On May 29, 2003, refugee advocates from across Canada and several other countries gather in Ottawa to discuss the issue of interdiction and to strategize about how to bridge the gap between interdiction and human rights. This article provides some context for this discussion.
By Andrew Brouwer
In a recent speech to the Canadian Bar Association, Immigration Minister Denis Coderre observed proudly: "In the past six years, our migration integrity specialists have stopped more than 40,000 people with improper documents before they boarded planes for North America."(1)
For readers who, like the author, were unfamiliar with Ottawa's latest euphemism, this statement might be a little confusing. Dictionaries define integrity as "moral uprightness" and "steadfast adherence to a strict moral or ethical code."(2) One might therefore expect that officials whose specialty it is to ensure that Canada's migration program has integrity would be responsible for ensuring that, for example, refugees are protected, asylum-seekers have access to status determination procedures, and children and families are reunited as quickly as possible. You would expect their job description to include reforming visa policies to make them fair and non-discriminatory, and making certain that no one is ever returned to persecution or torture.
Unfortunately, you would be wrong. In fact, the job
of Canada's migration integrity specialists is almost exactly the
opposite of what the words mean: their job is to intercept (or "interdict")
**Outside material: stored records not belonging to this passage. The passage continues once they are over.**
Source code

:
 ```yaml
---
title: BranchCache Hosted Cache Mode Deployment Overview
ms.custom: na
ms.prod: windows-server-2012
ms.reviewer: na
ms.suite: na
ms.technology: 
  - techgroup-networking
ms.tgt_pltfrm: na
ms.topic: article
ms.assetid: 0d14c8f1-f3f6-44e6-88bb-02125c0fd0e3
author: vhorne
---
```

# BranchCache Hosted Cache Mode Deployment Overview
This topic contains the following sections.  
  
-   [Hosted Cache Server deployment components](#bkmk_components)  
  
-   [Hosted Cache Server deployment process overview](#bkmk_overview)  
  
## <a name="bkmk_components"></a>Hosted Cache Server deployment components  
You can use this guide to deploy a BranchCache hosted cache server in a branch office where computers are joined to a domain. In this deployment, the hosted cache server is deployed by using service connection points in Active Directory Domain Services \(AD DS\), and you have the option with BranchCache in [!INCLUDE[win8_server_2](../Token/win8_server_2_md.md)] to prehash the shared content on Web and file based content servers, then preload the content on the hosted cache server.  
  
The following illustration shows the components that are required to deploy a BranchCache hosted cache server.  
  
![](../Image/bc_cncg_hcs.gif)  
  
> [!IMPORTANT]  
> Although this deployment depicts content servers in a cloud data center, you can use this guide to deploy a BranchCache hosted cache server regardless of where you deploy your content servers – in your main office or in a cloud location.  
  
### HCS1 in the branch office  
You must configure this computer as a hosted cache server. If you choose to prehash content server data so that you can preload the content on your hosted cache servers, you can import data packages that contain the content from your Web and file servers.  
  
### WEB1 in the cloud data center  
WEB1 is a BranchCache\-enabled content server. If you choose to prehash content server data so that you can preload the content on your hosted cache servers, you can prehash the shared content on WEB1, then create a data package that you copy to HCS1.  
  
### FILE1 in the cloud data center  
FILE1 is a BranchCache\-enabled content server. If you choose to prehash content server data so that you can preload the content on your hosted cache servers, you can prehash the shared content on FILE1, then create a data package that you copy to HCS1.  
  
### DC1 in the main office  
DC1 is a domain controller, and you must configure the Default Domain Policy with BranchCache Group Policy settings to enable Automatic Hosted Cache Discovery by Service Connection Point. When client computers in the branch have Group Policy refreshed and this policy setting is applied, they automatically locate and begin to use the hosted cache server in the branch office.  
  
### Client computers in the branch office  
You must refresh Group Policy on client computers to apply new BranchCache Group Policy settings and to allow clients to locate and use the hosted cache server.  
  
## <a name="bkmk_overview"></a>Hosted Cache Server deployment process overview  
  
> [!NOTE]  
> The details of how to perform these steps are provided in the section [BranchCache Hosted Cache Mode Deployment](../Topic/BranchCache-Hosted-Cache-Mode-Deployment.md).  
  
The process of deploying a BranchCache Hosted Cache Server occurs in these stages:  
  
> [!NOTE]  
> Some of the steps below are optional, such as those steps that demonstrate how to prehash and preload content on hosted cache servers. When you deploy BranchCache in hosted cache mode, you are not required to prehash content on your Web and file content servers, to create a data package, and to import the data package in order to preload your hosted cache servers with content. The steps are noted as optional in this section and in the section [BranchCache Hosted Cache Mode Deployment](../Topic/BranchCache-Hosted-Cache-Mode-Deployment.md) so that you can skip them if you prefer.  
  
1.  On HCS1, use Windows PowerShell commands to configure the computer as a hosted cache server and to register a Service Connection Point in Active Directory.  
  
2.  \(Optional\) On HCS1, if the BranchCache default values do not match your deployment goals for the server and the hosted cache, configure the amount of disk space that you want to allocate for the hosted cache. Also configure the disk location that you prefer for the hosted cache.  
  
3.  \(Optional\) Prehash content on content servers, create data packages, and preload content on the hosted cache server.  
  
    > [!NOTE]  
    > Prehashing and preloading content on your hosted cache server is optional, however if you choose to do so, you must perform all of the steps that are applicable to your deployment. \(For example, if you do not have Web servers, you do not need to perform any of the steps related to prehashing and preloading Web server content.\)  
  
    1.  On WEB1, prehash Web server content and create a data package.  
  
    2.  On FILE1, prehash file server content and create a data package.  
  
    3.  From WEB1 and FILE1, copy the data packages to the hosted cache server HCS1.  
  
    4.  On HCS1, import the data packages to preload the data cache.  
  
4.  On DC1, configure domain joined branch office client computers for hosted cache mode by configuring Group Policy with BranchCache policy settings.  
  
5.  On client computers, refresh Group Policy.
travellers, enforce visa policies and generally bar from Canada anyone who
hasn't been invited. It makes no difference that they may be refugees desperately
trying to reach asylum or children seeking to be reunited with their parents
in Canada; if they don't have a valid visa and
they will be turned away.
Take Mr. K., for example. A pro-reform journalist in Iran, he feared persecution by the Iranian authorities because of his writings and fled Iran using false documents. He travelled by air, via Moscow and Havana, hoping to reach Canada, where his brother is a citizen. However, at the airport in Havana, while transferring to the final leg of his journey, one of Canada's "migration integrity specialists" discovered his fraudulent documents and prevented him from boarding his flight to Canada. Since Cuba is not a party to the 1951 Convention relating to the Status of Refugees, Mr. K could not claim asylum there. Before being deported to Moscow, Mr. K. was able to telephone his brother in Canada, who in turn called the Ottawa office of the United Nations High Commissioner for Refugees (UNHCR) to explain his brother's plight. UNHCR contacted their colleagues in Moscow, to make sure that Mr. K. was not sent back to Tehran where they feared he would be persecuted, and was given a chance to seek asylum in Russia, which is officially a party to the 1951 Convention (albeit with significant shortcomings). Despite numerous requests, however, UNHCR staff in Moscow were denied access to Mr. K. He was briefly detained at Moscow's International Airport and then was deported back to Tehran. He was arrested on arrival in Iran.
A widespread phenomenon
Mr. K's story is hardly unique. Canada, the UK and other European states have been interdicting "improperly documented" travellers at airports abroad for years. This type of interdiction is part of a package of measures including visa policies and carrier sanctions which are used by western states to keep out "undesirables": asylum-seekers, uninvited migrant workers, anyone who doesn't fit the country's image of the "ideal" educated, wealthy immigrant or tourist with money to spend.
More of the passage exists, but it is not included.